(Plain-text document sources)
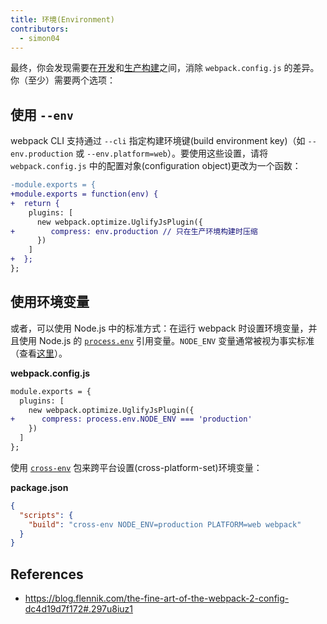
 ```yaml
---
title: 环境(Environment)
contributors:
  - simon04
---
```


最终，你会发现需要在[开发](/guides/development)和[生产构建](/guides/production-build)之间，消除 `webpack.config.js` 的差异。你（至少）需要两个选项：

## 使用 `--env`

webpack CLI 支持通过 `--cli` 指定构建环境键(build environment key)（如 `--env.production` 或 `--env.platform=web`）。要使用这些设置，请将 `webpack.config.js` 中的配置对象(configuration object)更改为一个函数：

```diff
-module.exports = {
+module.exports = function(env) {
+  return {
    plugins: [
      new webpack.optimize.UglifyJsPlugin({
+        compress: env.production // 只在生产环境构建时压缩
      })
    ]
+  };
};
```

## 使用环境变量

或者，可以使用 Node.js 中的标准方式：在运行 webpack 时设置环境变量，并且使用 Node.js 的 [`process.env`](https://nodejs.org/api/process.html#process_process_env) 引用变量。`NODE_ENV` 变量通常被视为事实标准（查看[这里](https://dzone.com/articles/what-you-should-know-about-node-env)）。

**webpack.config.js**
```diff
module.exports = {
  plugins: [
    new webpack.optimize.UglifyJsPlugin({
+      compress: process.env.NODE_ENV === 'production'
    })
  ]
};
```

使用 [`cross-env`](https://www.npmjs.com/package/cross-env) 包来跨平台设置(cross-platform-set)环境变量：

**package.json**
```json
{
  "scripts": {
    "build": "cross-env NODE_ENV=production PLATFORM=web webpack"
  }
}
```

## References
* https://blog.flennik.com/the-fine-art-of-the-webpack-2-config-dc4d19d7f172#.297u8iuz1
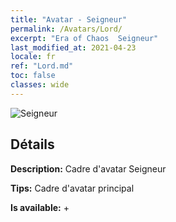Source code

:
 ```yaml
---
title: "Avatar - Seigneur"
permalink: /Avatars/Lord/
excerpt: "Era of Chaos  Seigneur"
last_modified_at: 2021-04-23
locale: fr
ref: "Lord.md"
toc: false
classes: wide
---
```

 ![Seigneur](/images/a/bg_head_mainView.png)

## Détails

 **Description:** Cadre d'avatar Seigneur 

 **Tips:** Cadre d'avatar principal 

 **Is available:**  + 


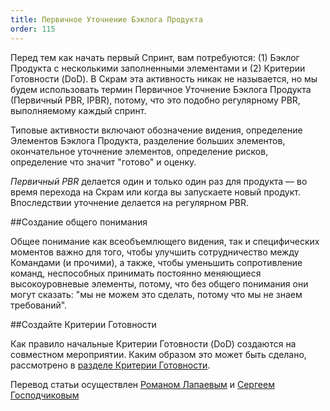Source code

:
 ```yaml
---
title: Первичное Уточнение Бэклога Продукта
order: 115
---
```


Перед тем как начать первый Спринт, вам потребуются: (1) Бэклог Продукта с несколькими заполненными элементами и (2) Критерии Готовности (DoD). В Скрам эта активность никак не называется, но мы будем использовать термин Первичное Уточнение Бэклога Продукта (Первичный PBR, IPBR), потому, что это подобно регулярному PBR, выполняемому каждый спринт.

Типовые активности включают обозначение видения, определение Элементов Бэклога Продукта, разделение больших элементов, окончательное уточнение элементов, определение рисков, определение что значит "готово" и оценку.

*Первичный PBR* делается один и только один раз для продукта — во время перехода на Скрам или когда вы запускаете новый продукт. Впоследствии уточнение делается на регулярном PBR.

##Создание общего понимания

Общее понимание как всеобъемлющего видения, так и специфических моментов важно для того, чтобы улучшить сотрудничество между Командами (и прочими), а также, чтобы уменьшить сопротивление команд, неспособных принимать постоянно меняющиеся высокоуровневые элементы, потому, что без общего понимания они могут сказать: "мы не можем это сделать, потому что мы не знаем требований".

##Создайте Критерии Готовности

Как правило начальные Критерии Готовности (DoD) создаются на совместном мероприятии. Каким образом это может быть сделано, рассмотрено в  [разделе Критерии Готовности](definition-of-done.html).

Перевод статьи осуществлен [Романом Лапаевым](https://www.linkedin.com/in/romanlapaev) и [Сергеем Господчиковым](https://less.works/ru/profiles/sergey-gospodchikov)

> **Task details**
With the images excluded, all entries are to be given again exactly.

> **Answer box**
 ```yaml
---
title: 环境(Environment)
contributors:
  - simon04
---
```


最终，你会发现需要在[开发](/guides/development)和[生产构建](/guides/production-build)之间，消除 `webpack.config.js` 的差异。你（至少）需要两个选项：

## 使用 `--env`

webpack CLI 支持通过 `--cli` 指定构建环境键(build environment key)（如 `--env.production` 或 `--env.platform=web`）。要使用这些设置，请将 `webpack.config.js` 中的配置对象(configuration object)更改为一个函数：

```diff
-module.exports = {
+module.exports = function(env) {
+  return {
    plugins: [
      new webpack.optimize.UglifyJsPlugin({
+        compress: env.production // 只在生产环境构建时压缩
      })
    ]
+  };
};
```

## 使用环境变量

或者，可以使用 Node.js 中的标准方式：在运行 webpack 时设置环境变量，并且使用 Node.js 的 [`process.env`](https://nodejs.org/api/process.html#process_process_env) 引用变量。`NODE_ENV` 变量通常被视为事实标准（查看[这里](https://dzone.com/articles/what-you-should-know-about-node-env)）。

**webpack.config.js**
```diff
module.exports = {
  plugins: [
    new webpack.optimize.UglifyJsPlugin({
+      compress: process.env.NODE_ENV === 'production'
    })
  ]
};
```

使用 [`cross-env`](https://www.npmjs.com/package/cross-env) 包来跨平台设置(cross-platform-set)环境变量：

**package.json**
```json
{
  "scripts": {
    "build": "cross-env NODE_ENV=production PLATFORM=web webpack"
  }
}
```

## References
* https://blog.flennik.com/the-fine-art-of-the-webpack-2-config-dc4d19d7f172#.297u8iuz1
Source code

:
 ```yaml
---
title: "Avatar - Seigneur"
permalink: /Avatars/Lord/
excerpt: "Era of Chaos  Seigneur"
last_modified_at: 2021-04-23
locale: fr
ref: "Lord.md"
toc: false
classes: wide
---
```

 ![Seigneur](/images/a/bg_head_mainView.png)

## Détails

 **Description:** Cadre d'avatar Seigneur 

 **Tips:** Cadre d'avatar principal 

 **Is available:**  + 


Source code

:
 ```yaml
---
title: Первичное Уточнение Бэклога Продукта
order: 115
---
```


Перед тем как начать первый Спринт, вам потребуются: (1) Бэклог Продукта с несколькими заполненными элементами и (2) Критерии Готовности (DoD). В Скрам эта активность никак не называется, но мы будем использовать термин Первичное Уточнение Бэклога Продукта (Первичный PBR, IPBR), потому, что это подобно регулярному PBR, выполняемому каждый спринт.

Типовые активности включают обозначение видения, определение Элементов Бэклога Продукта, разделение больших элементов, окончательное уточнение элементов, определение рисков, определение что значит "готово" и оценку.

*Первичный PBR* делается один и только один раз для продукта — во время перехода на Скрам или когда вы запускаете новый продукт. Впоследствии уточнение делается на регулярном PBR.

##Создание общего понимания

Общее понимание как всеобъемлющего видения, так и специфических моментов важно для того, чтобы улучшить сотрудничество между Командами (и прочими), а также, чтобы уменьшить сопротивление команд, неспособных принимать постоянно меняющиеся высокоуровневые элементы, потому, что без общего понимания они могут сказать: "мы не можем это сделать, потому что мы не знаем требований".

##Создайте Критерии Готовности

Как правило начальные Критерии Готовности (DoD) создаются на совместном мероприятии. Каким образом это может быть сделано, рассмотрено в  [разделе Критерии Готовности](definition-of-done.html).

Перевод статьи осуществлен [Романом Лапаевым](https://www.linkedin.com/in/romanlapaev) и [Сергеем Господчиковым](https://less.works/ru/profiles/sergey-gospodchikov)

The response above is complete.